RECORDS TO PROCESS:
-*-*-
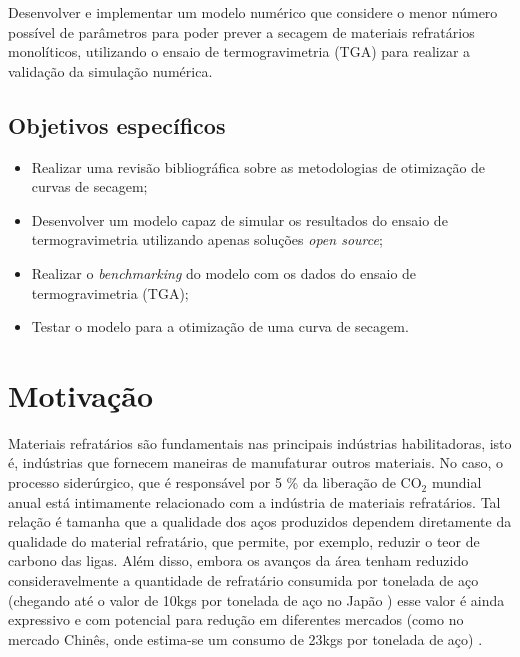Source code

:     Desenvolver e implementar um modelo numérico que considere o menor número
    possível de parâmetros para poder prever a secagem de materiais refratários
    monolíticos, utilizando o ensaio de termogravimetria (TGA) para realizar a
    validação da simulação numérica.
        
    \subsection{Objetivos específicos}
        
    \begin{itemize}
    \item Realizar uma revisão bibliográfica sobre as metodologias de otimização
      de curvas de secagem;
        
    \item Desenvolver um modelo capaz de simular os resultados do ensaio de
      termogravimetria utilizando apenas soluções \textit{open source};
        
    \item Realizar o \textit{benchmarking} do modelo com os dados do ensaio de
      termogravimetria (TGA);
        
    \item Testar o modelo para a otimização de uma curva de secagem.
    \end{itemize}
        
\section{Motivação}
Materiais refratários são fundamentais nas principais indústrias habilitadoras,
isto é, indústrias que fornecem maneiras de manufaturar outros materiais. No
caso, o processo siderúrgico, que é responsável por 5 \% \cite{Davis2018} da
liberação de CO$_2$ mundial anual está intimamente relacionado com a indústria
de materiais refratários. Tal relação é tamanha que a qualidade dos aços
produzidos dependem diretamente da qualidade do material refratário, que
permite, por exemplo, reduzir o teor de carbono das ligas. Além disso, embora os
avanços da área tenham reduzido consideravelmente a quantidade de refratário
consumida por tonelada de aço (chegando até o valor de 10kgs por tonelada de aço
no Japão \cite{Report2003}) esse valor é ainda expressivo e com potencial para redução em
diferentes mercados (como no mercado Chinês, onde estima-se um consumo de 23kgs
por tonelada de aço) \cite{refperton}.


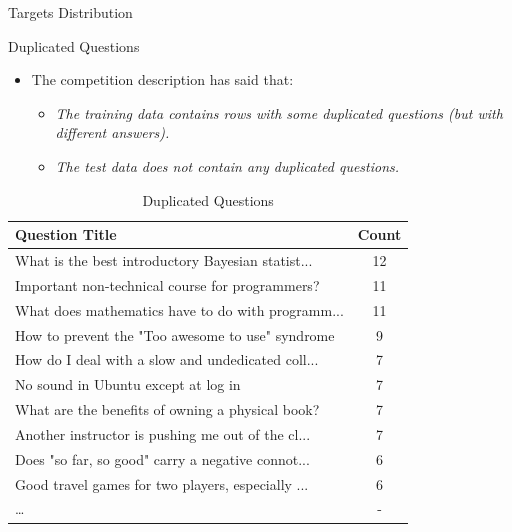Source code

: \documentclass[
 size=12pt,
 paper=smartboard, %
 mode=present, %
 display=slides, %
style=tuliplab,
pauseslide,
fleqn,leqno]{powerdot}
\begin{document}
\begin{slide}{Targets Distribution}
\end{slide}
\begin{slide}{Duplicated Questions}
    \begin{itemize}
        \item The competition description has said that:
        \begin{itemize}
            \item \emph{The training data contains rows with some duplicated questions (but with different answers). }
            \item \emph{The test data does not contain any duplicated questions.}
        \end{itemize}
    \end{itemize}
    \begin{table}[htbp]  
        \centering
        \caption{Duplicated Questions}
		\label{tbl:dup_q}
		\begin{tabular}{lc}
			\hline
			Question Title & Count \\
            \hline
            What is the best introductory Bayesian statist...   &12\\
            Important non-technical course for programmers?	    &11\\
            What does mathematics have to do with programm...   &11\\
            How to prevent the "Too awesome to use" syndrome    & 9\\
            How do I deal with a slow and undedicated coll...   & 7\\
            No sound in Ubuntu except at log in	                & 7\\
            What are the benefits of owning a physical book?    & 7\\
            Another instructor is pushing me out of the cl...   & 7\\
            Does "so far, so good" carry a negative connot...   & 6\\
            Good travel games for two players, especially ...   & 6\\
            \dots&-\\
			\hline
		\end{tabular}
	\end{table}
\end{slide}
\end{document}
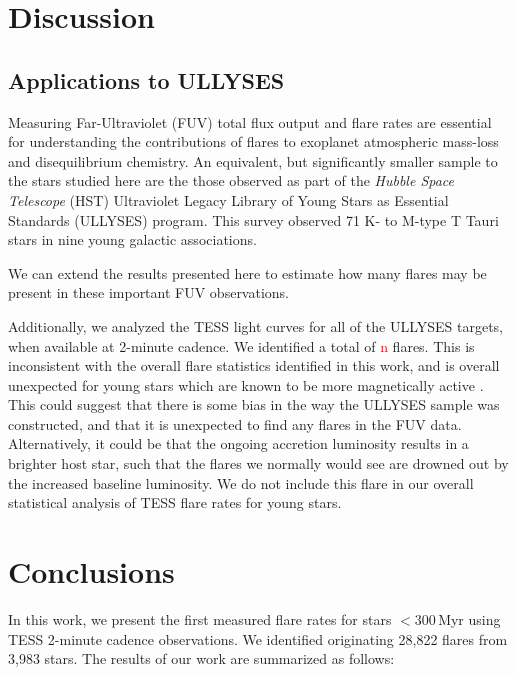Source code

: \documentclass[twocolumn]{aastex631}
\begin{document}
\section{Discussion}\label{sec:discuss}

\subsection{Applications to ULLYSES}

Measuring Far-Ultraviolet (FUV) total flux output and flare rates are
essential for understanding the contributions of flares to exoplanet atmospheric
mass-loss and disequilibrium chemistry. An equivalent, but significantly smaller sample
to the stars studied here are the those observed as part of the \textit{Hubble Space Telescope}
(HST) Ultraviolet Legacy Library of Young Stars as Essential Standards (ULLYSES)
program. This survey observed 71 K- to M-type T Tauri stars in nine young
galactic associations.

We can extend the results presented here to estimate how many flares may be present
in these important FUV observations.

Additionally, we analyzed the TESS light curves for all of the ULLYSES targets, when
available at 2-minute cadence. We identified a total of \textcolor{red}{n} flares.
This is inconsistent with the overall flare statistics identified in this work, and is
overall unexpected for young stars which are known to be more magnetically active
\citep{ilin20, feinstein20b}. This could suggest that there is some bias in the way
the ULLYSES sample was constructed, and that it is unexpected to find any flares in the
FUV data. Alternatively, it could be that the ongoing accretion luminosity results
in a brighter host star, such that the flares we normally would see are drowned
out by the increased baseline luminosity. We do not include this flare in our
overall statistical analysis of TESS flare rates for young stars.


\section{Conclusions}\label{sec:conclusions}

In this work, we present the first measured flare rates for stars $< 300$\,Myr using
TESS 2-minute cadence observations. We identified originating 28,822 flares from
3,983 stars. The results of our work are summarized as follows:
\end{document}

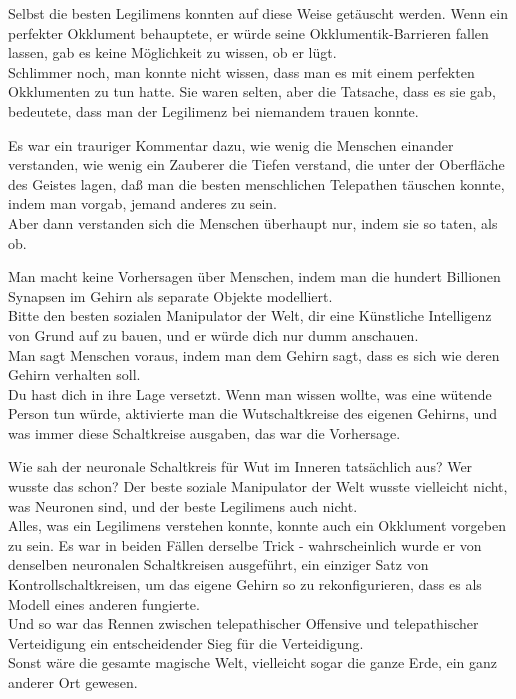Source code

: {Selbst die besten Legilimens konnten auf diese Weise getäuscht werden. Wenn ein perfekter Okklument behauptete, er würde seine Okklumentik-Barrieren fallen lassen, gab es keine Möglichkeit zu wissen, ob er lügt.\\ Schlimmer noch, man konnte nicht wissen, dass man es mit einem perfekten Okklumenten zu tun hatte. Sie waren selten, aber die Tatsache, dass es sie gab, bedeutete, dass man der Legilimenz bei niemandem trauen konnte.

Es war ein trauriger Kommentar dazu, wie wenig die Menschen einander verstanden, wie wenig ein Zauberer die Tiefen verstand, die unter der Oberfläche des Geistes lagen, daß man die besten menschlichen Telepathen täuschen konnte, indem man vorgab, jemand anderes zu sein.\\ Aber dann verstanden sich die Menschen überhaupt nur, indem sie so taten, als ob.

Man macht keine Vorhersagen über Menschen, indem man die hundert Billionen Synapsen im Gehirn als separate Objekte modelliert.\\ Bitte den besten sozialen Manipulator der Welt, dir eine Künstliche Intelligenz von Grund auf zu bauen, und er würde dich nur dumm anschauen.\\ Man sagt Menschen voraus, indem man dem Gehirn sagt, dass es sich wie deren Gehirn verhalten soll.\\ Du hast dich in ihre Lage versetzt. Wenn man wissen wollte, was eine wütende Person tun würde, aktivierte man die Wutschaltkreise des eigenen Gehirns, und was immer diese Schaltkreise ausgaben, das war die Vorhersage.

Wie sah der neuronale Schaltkreis für Wut im Inneren tatsächlich aus? Wer wusste das schon? Der beste soziale Manipulator der Welt wusste vielleicht nicht, was Neuronen sind, und der beste Legilimens auch nicht.\\ Alles, was ein Legilimens verstehen konnte, konnte auch ein Okklument vorgeben zu sein. Es war in beiden Fällen derselbe Trick - wahrscheinlich wurde er von denselben neuronalen Schaltkreisen ausgeführt, ein einziger Satz von Kontrollschaltkreisen, um das eigene Gehirn so zu rekonfigurieren, dass es als Modell eines anderen fungierte.\\ Und so war das Rennen zwischen telepathischer Offensive und telepathischer Verteidigung ein entscheidender Sieg für die Verteidigung.\\ Sonst wäre die gesamte magische Welt, vielleicht sogar die ganze Erde, ein ganz anderer Ort gewesen.

}
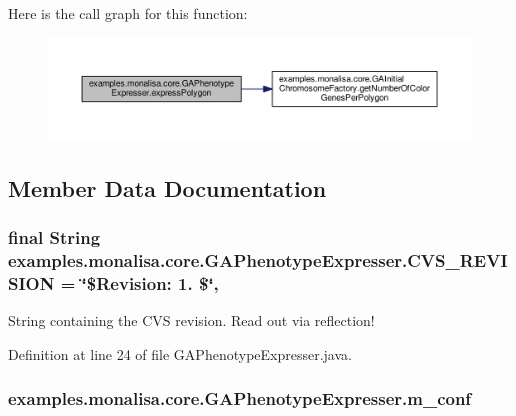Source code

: Here is the call graph for this function\-:
\nopagebreak
\begin{figure}[H]
\begin{center}
\leavevmode
\includegraphics[width=350pt]{classexamples_1_1monalisa_1_1core_1_1_g_a_phenotype_expresser_a8e2fa1f8051007bc7cad53f6edb3cdb4_cgraph}
\end{center}
\end{figure}




\subsection{Member Data Documentation}
\hypertarget{classexamples_1_1monalisa_1_1core_1_1_g_a_phenotype_expresser_a54392e4e1a103109a552c5245cbab741}{
\subsubsection[{C\-V\-S\-\_\-\-R\-E\-V\-I\-S\-I\-O\-N}]{\setlength{\rightskip}{0pt plus 5cm}final String examples.\-monalisa.\-core.\-G\-A\-Phenotype\-Expresser.\-C\-V\-S\-\_\-\-R\-E\-V\-I\-S\-I\-O\-N = \char`\"{}\$Revision\-: 1. \$\char`\"{}\hspace{0.3cm}{\ttfamily [static]}, {\ttfamily [private]}}}\label{classexamples_1_1monalisa_1_1core_1_1_g_a_phenotype_expresser_a54392e4e1a103109a552c5245cbab741}
String containing the C\-V\-S revision. Read out via reflection! 

Definition at line 24 of file G\-A\-Phenotype\-Expresser.\-java.

\hypertarget{classexamples_1_1monalisa_1_1core_1_1_g_a_phenotype_expresser_aee9757424a4462c17cab1255b30499e6}{
\subsubsection[{m\-\_\-conf}]{ examples.\-monalisa.\-core.\-G\-A\-Phenotype\-Expresser.\-m\-\_\-conf\hspace{0.3cm}{\ttfamily [private]}}}\label{classexamples_1_1monalisa_1_1core_1_1_g_a_phenotype_expresser_aee9757424a4462c17cab1255b30499e6}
-*-*-
WHAT TO DO: All lines from the start of the entries above through the line containing "validação da simulação numérica." are to be given again exactly; the pictures are not.

ANSWER BOX:
Source code

:     Desenvolver e implementar um modelo numérico que considere o menor número
    possível de parâmetros para poder prever a secagem de materiais refratários
    monolíticos, utilizando o ensaio de termogravimetria (TGA) para realizar a
    validação da simulação numérica.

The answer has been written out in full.